The goal is to provide a RegExp pattern that could match one of above examples, but not both. I know I could use back-references such as ([a-z])\1{1,2}
but this matches only sequential characters. My problem is that I cannot figure out how to make a single pattern for that. I tried this, but I don't quite get why it isn't working:
^(([a-z])\1{1,2})+$
Here I try to match any character that is repeated 1 or 2 times in the internal group, then I match that internal group if it's repeated multiple times. But it's not working that way.
Thanks.
回答1:
From your question I get that you want to match
- only strings consisting of chars from
[A-Za-z]
AND - only strings which have no sequence of the same character with a length of 3 or more
Then this regexp should work:
^(?:([A-Za-z])(?:(?!\1)|\1(?!\1)))+$
(Example in perl)
回答2:
To check that the string does not have a character (of any kind, even new line) repeated 3 times or more in a row:
/^(?!.*(.)\1{2})/s
You can also check that the input string does NOT have any match to this regex. In this case, you can also know the character being repeated 3 times or more in a row. Notice that this is exactly the same as above, except that the regex inside the negative look-ahead (?!pattern)
is taken out.
/^.*(.)\1{2}/s
If you want to add validation that the string only contains characters from [a-z]
, and you consider aaA
to be invalid:
/^(?!.*(.)\1{2})[a-z]+$/i
As you can see i
flag (case-insensitive) affect how the text captured is compared against the current input.
Change +
to *
if you want to allow empty string to pass.
If you want to consider aaA
to be valid, and you want to allow both upper and lower case:
/^(?!.*(.)\1{2})[A-Za-z]+$/
At first look, it might seem to be the same as the previous one, but since there is no i
flag, the text captured will not subject to case insensitive matching.
Below is failed answer, you can ignore it, but you can read it for fun.

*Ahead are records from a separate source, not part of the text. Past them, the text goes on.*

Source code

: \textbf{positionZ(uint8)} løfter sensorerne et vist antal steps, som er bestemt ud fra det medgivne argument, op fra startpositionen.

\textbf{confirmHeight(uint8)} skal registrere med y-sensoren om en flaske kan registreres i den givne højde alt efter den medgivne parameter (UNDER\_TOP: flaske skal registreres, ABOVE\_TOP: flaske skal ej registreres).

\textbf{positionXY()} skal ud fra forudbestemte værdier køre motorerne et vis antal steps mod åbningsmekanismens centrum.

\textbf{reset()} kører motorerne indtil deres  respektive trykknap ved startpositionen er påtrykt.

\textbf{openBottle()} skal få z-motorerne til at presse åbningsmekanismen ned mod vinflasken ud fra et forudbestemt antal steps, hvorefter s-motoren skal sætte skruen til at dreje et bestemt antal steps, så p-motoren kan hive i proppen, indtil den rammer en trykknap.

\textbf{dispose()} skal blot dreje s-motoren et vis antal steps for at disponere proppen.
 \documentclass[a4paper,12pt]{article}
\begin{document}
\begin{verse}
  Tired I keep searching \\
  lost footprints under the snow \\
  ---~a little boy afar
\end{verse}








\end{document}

You can use this regex to check that the string does not have 3 repeated character (of any kind, even new line).
/^(?!.*(.)(?:.*\1){2})/s
You can also check that the input string does NOT have any match to this regex. In this case, you can also know the character being repeated more than or equal to 3 times. Notice that this is exactly the same as above, except that the regex inside the negative look-ahead (?!pattern)
is taken out.
/^.*(.)(?:.*\1){2}/s
If you want to add validation that the string only contains characters from [a-z]
, and you consider aaA
to be invalid:
/^(?!.*(.)(?:.*\1){2})[a-z]+$/i
As you can see i
flag (case-insensitive) affect how the text captured is compared against the current input.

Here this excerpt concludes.